具有SRAM(BB-S)的位旁路功能,用于標簽保護。
A built-in self-test checks for erroneous bits at boot-time after the voltage has been set. SRAM-based cache lines with bad bits can be disabled (LD). LD is a common technique, but it reduces capacity. Some of the capacity can be recovered by using line recycling—three disabled lines can be aggregated via majority-vote to regain 33% of the disabled line capacity, so long as each line’s failing bit is in a different location. LR was only used to protect the L2 cache data arrays.
設置電壓后,內置的自檢程序會在啟動時檢查錯誤的位??梢越镁哂绣e誤位的基于SRAM的緩存線(LD)。LD是一種常見的技術,但它會降低容量。某些容量可以通過使用線路回收來恢復——只要每條線路的故障位位于不同的位置,可以通過多數(shù)表決將三條禁用的線路聚合在一起,以重新獲得33%的禁用線路容量。LR僅用于保護L2緩存數(shù)據(jù)陣列。
Dynamic column redundancy (DCR) adds an extra bit to each cache set, and uses a multiplexer shift driven by a Redundancy Address to dynamically avoid the erroneous bit. Finally, the Bit Bypass with SRAM (BB-S) technique focuses on protecting erroneous bits in the tag arrays. Bit bypass uses flip-flops to store the necessary repair bits to fix a limited number of bad entries. Our BB-S scheme stores the repair error location information in SRAM for every tag entry, saving on area and reducing the BB tag search to find potential matching entries.
動態(tài)列冗余(DCR)為每個緩存集增加了一個額外的1bit,并使用由冗余地址驅動的多路復用器移位來動態(tài)避免錯誤位。最后,帶SRAM的位旁路(BB-S)技術致力于保護標簽陣列中的錯誤位。位旁路使用觸發(fā)器存儲必要的修復位,以修復數(shù)量有限的錯誤條目。我們的BB-S方案將每個標簽條目的維修錯誤位置信息存儲在SRAM中,從而節(jié)省了面積并減少了BB標簽搜索以查找潛在的匹配條目。
The details of the resilient cache design, including the measurement results, are discussed in more detail.[6]
彈性緩存設計的詳細信息(包括測量結果)將進行更詳細的討論。[6]
SECTION 6
AGILE DESIGN APPROACH
Figure 4?shows all chip builds and their critical path lengths performed over a four-month period as part of the BROOM tapeout effort. This involved the microarchitectural transformation of BOOMv1 to BOOMv2, and physical design of the chip. Data from postsynthesis (“syn”) and post-place-and-route (“par”) are shown and include builds performed at both the slow-slow (SS) typical-typical (TT) corners. For our flow, the SS corner was 0.81 V at 125 C and the TT corner was 0.9 V at 25 C. Early builds were only of a BOOM core plus an L2 cache while later builds add in the resiliency (“res”) hardware. One should be careful of drawing conclusions from this figure; most builds resulted in LVS and DRC violations and many changes were made between each build. For example, early builds explored shrinking structure sizes to find the most fundamental critical paths while later builds sought to find the upper limits of structure sizing before the post-place-and-route critical path noticeably worsened.

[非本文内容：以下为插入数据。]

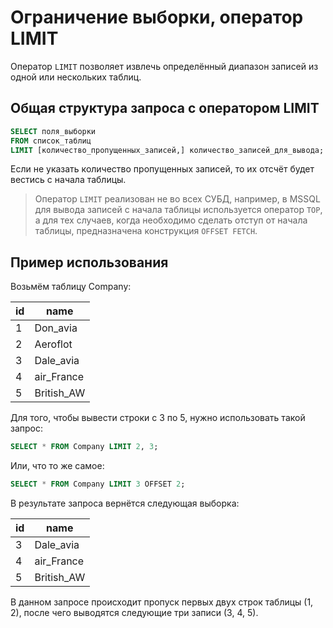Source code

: # Ограничение выборки, оператор LIMIT

Оператор `LIMIT` позволяет извлечь определённый диапазон записей из одной или нескольких таблиц.

## Общая структура запроса с оператором LIMIT

```sql
SELECT поля_выборки
FROM список_таблиц
LIMIT [количество_пропущенных_записей,] количество_записей_для_вывода;
```

Если не указать количество пропущенных записей, то их отсчёт будет вестись с начала таблицы.

> Оператор `LIMIT` реализован не во всех СУБД, например, в MSSQL для вывода записей с начала таблицы используется оператор `TOP`,
> а для тех случаев, когда необходимо сделать отступ от начала таблицы, предназначена конструкция `OFFSET FETCH`.

## Пример использования

Возьмём таблицу Company:

| id  | name       |
| --- | ---------- |
| 1   | Don_avia   |
| 2   | Aeroflot   |
| 3   | Dale_avia  |
| 4   | air_France |
| 5   | British_AW |

Для того, чтобы вывести строки с 3 по 5, нужно использовать такой запрос:

```sql
SELECT * FROM Company LIMIT 2, 3;
```

Или, что то же самое:

```sql
SELECT * FROM Company LIMIT 3 OFFSET 2;
```

В результате запроса вернётся следующая выборка:

| id  | name       |
| --- | ---------- |
| 3   | Dale_avia  |
| 4   | air_France |
| 5   | British_AW |

В данном запросе происходит пропуск первых двух строк таблицы (1, 2), после чего выводятся следующие три записи (3, 4, 5).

圖4顯示了作為BROOM一部分的所有芯片構造及其在四個月內執(zhí)行的關鍵路徑長度流片工作。這涉及從BOOMv1到BOOMv2的微體系架構轉換以及芯片的物理設計。顯示了來自合成后(“ syn”)和放置后路線(“ par”)的數(shù)據(jù),并包括在慢速(SS)典型值(TT)拐角處執(zhí)行的構建。對于我們的流程,SS拐角在125 C時為0.81 V,TT拐角在25 C時為0.9V。早期構建只是一個BOOM內核加上一個L2緩存,而后來的構建則增加了彈性(“ res”)硬件。人們應該謹慎地從這一數(shù)字得出結論。大多數(shù)構建導致違反LVS和DRC,并且每個構建之間進行了許多更改。例如,早期的構建探索收縮結構規(guī)模以找到最基本的關鍵路徑,而后期的構建則尋求在位置和路徑之后的關鍵路徑明顯惡化之前找到結構規(guī)模的上限。

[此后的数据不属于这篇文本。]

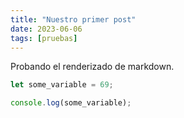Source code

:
 ```yaml
---
title: "Nuestro primer post"
date: 2023-06-06
tags: [pruebas]
---
```


Probando el renderizado de markdown.

```js
let some_variable = 69;

console.log(some_variable);
```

All VLSI builds are shown by date. Both slow-slow (SS) and typical-typical (TT) corners are shown. RVT cells were used initially, but replaced with LVT cells starting in July. In the last month of the implementation effort, we added in the resiliency hardware (“res”) central to the research thesis of the chip which added to the critical path. While our design efforts slowly improved the postsynthesis critical paths, post-place-and-route reports showed the clock frequency was less amenable to our efforts. Not shown is the impact of our design efforts on removing any LVS and DRC errors. Thus, many of the builds do not represent a manufacturable design.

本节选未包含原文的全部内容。